Exercise details
Run through the data and copy out every line that mentions the word "bibliografia".

(Pictures paired with source code)
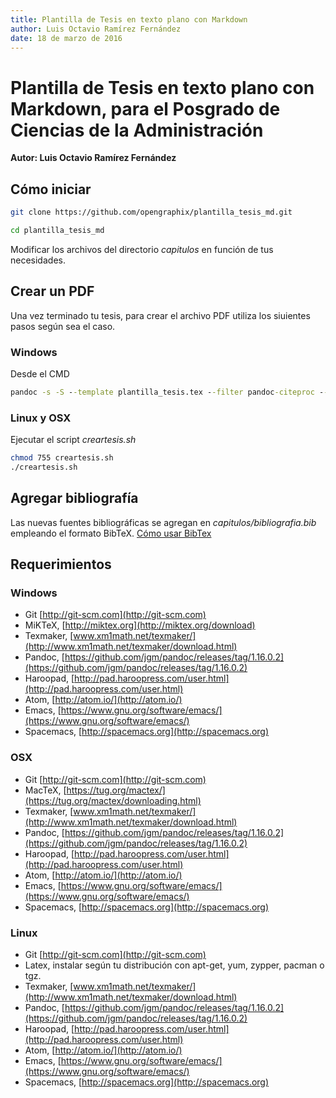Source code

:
 ```yaml
---
title: Plantilla de Tesis en texto plano con Markdown
author: Luis Octavio Ramírez Fernández
date: 18 de marzo de 2016
---
```


# Plantilla de Tesis en texto plano con Markdown, para el Posgrado de Ciencias de la Administración

**Autor: Luis Octavio Ramírez Fernández**

## Cómo iniciar
```bash
git clone https://github.com/opengraphix/plantilla_tesis_md.git

cd plantilla_tesis_md
```

Modificar los archivos del directorio *capitulos* en función de tus necesidades.

## Crear un PDF

Una vez terminado tu tesis, para crear el archivo PDF utiliza los siuientes pasos según sea el caso.

### Windows
Desde el CMD

```cmd
pandoc -s -S --template plantilla_tesis.tex --filter pandoc-citeproc --csl estilos/apa.csl --bibliography capitulos/bibliografia.bib -o tesis.pdf capitulos/*.md
```

### Linux y OSX
Ejecutar el script *creartesis.sh*

```bash
chmod 755 creartesis.sh
./creartesis.sh
```

## Agregar bibliografía
Las nuevas fuentes bibliográficas se agregan en *capitulos/bibliografia.bib* empleando el formato BibTeX. [Cómo usar BibTex](http://www.bibtex.org/Using/)

## Requerimientos
### Windows
- Git [http://git-scm.com](http://git-scm.com)
- MiKTeX, [http://miktex.org](http://miktex.org/download)
- Texmaker, [www.xm1math.net/texmaker/](http://www.xm1math.net/texmaker/download.html)
- Pandoc, [https://github.com/jgm/pandoc/releases/tag/1.16.0.2](https://github.com/jgm/pandoc/releases/tag/1.16.0.2)
- Haroopad, [http://pad.haroopress.com/user.html](http://pad.haroopress.com/user.html)
- Atom, [http://atom.io/](http://atom.io/)
- Emacs, [https://www.gnu.org/software/emacs/](https://www.gnu.org/software/emacs/)
- Spacemacs, [http://spacemacs.org](http://spacemacs.org)

### OSX
- Git [http://git-scm.com](http://git-scm.com)
- MacTeX, [https://tug.org/mactex/](https://tug.org/mactex/downloading.html)
- Texmaker, [www.xm1math.net/texmaker/](http://www.xm1math.net/texmaker/download.html)
- Pandoc, [https://github.com/jgm/pandoc/releases/tag/1.16.0.2](https://github.com/jgm/pandoc/releases/tag/1.16.0.2)
- Haroopad, [http://pad.haroopress.com/user.html](http://pad.haroopress.com/user.html)
- Atom, [http://atom.io/](http://atom.io/)
- Emacs, [https://www.gnu.org/software/emacs/](https://www.gnu.org/software/emacs/)
- Spacemacs, [http://spacemacs.org](http://spacemacs.org)

### Linux
- Git [http://git-scm.com](http://git-scm.com)
- Latex, instalar según tu distribución con apt-get, yum, zypper, pacman o tgz.
- Texmaker, [www.xm1math.net/texmaker/](http://www.xm1math.net/texmaker/download.html)
- Pandoc, [https://github.com/jgm/pandoc/releases/tag/1.16.0.2](https://github.com/jgm/pandoc/releases/tag/1.16.0.2)
- Haroopad, [http://pad.haroopress.com/user.html](http://pad.haroopress.com/user.html)
- Atom, [http://atom.io/](http://atom.io/)
- Emacs, [https://www.gnu.org/software/emacs/](https://www.gnu.org/software/emacs/)
- Spacemacs, [http://spacemacs.org](http://spacemacs.org)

Task solution
pandoc -s -S --template plantilla_tesis.tex --filter pandoc-citeproc --csl estilos/apa.csl --bibliography capitulos/bibliografia.bib -o tesis.pdf capitulos/*.md
Las nuevas fuentes bibliográficas se agregan en *capitulos/bibliografia.bib* empleando el formato BibTeX. [Cómo usar BibTex](http://www.bibtex.org/Using/)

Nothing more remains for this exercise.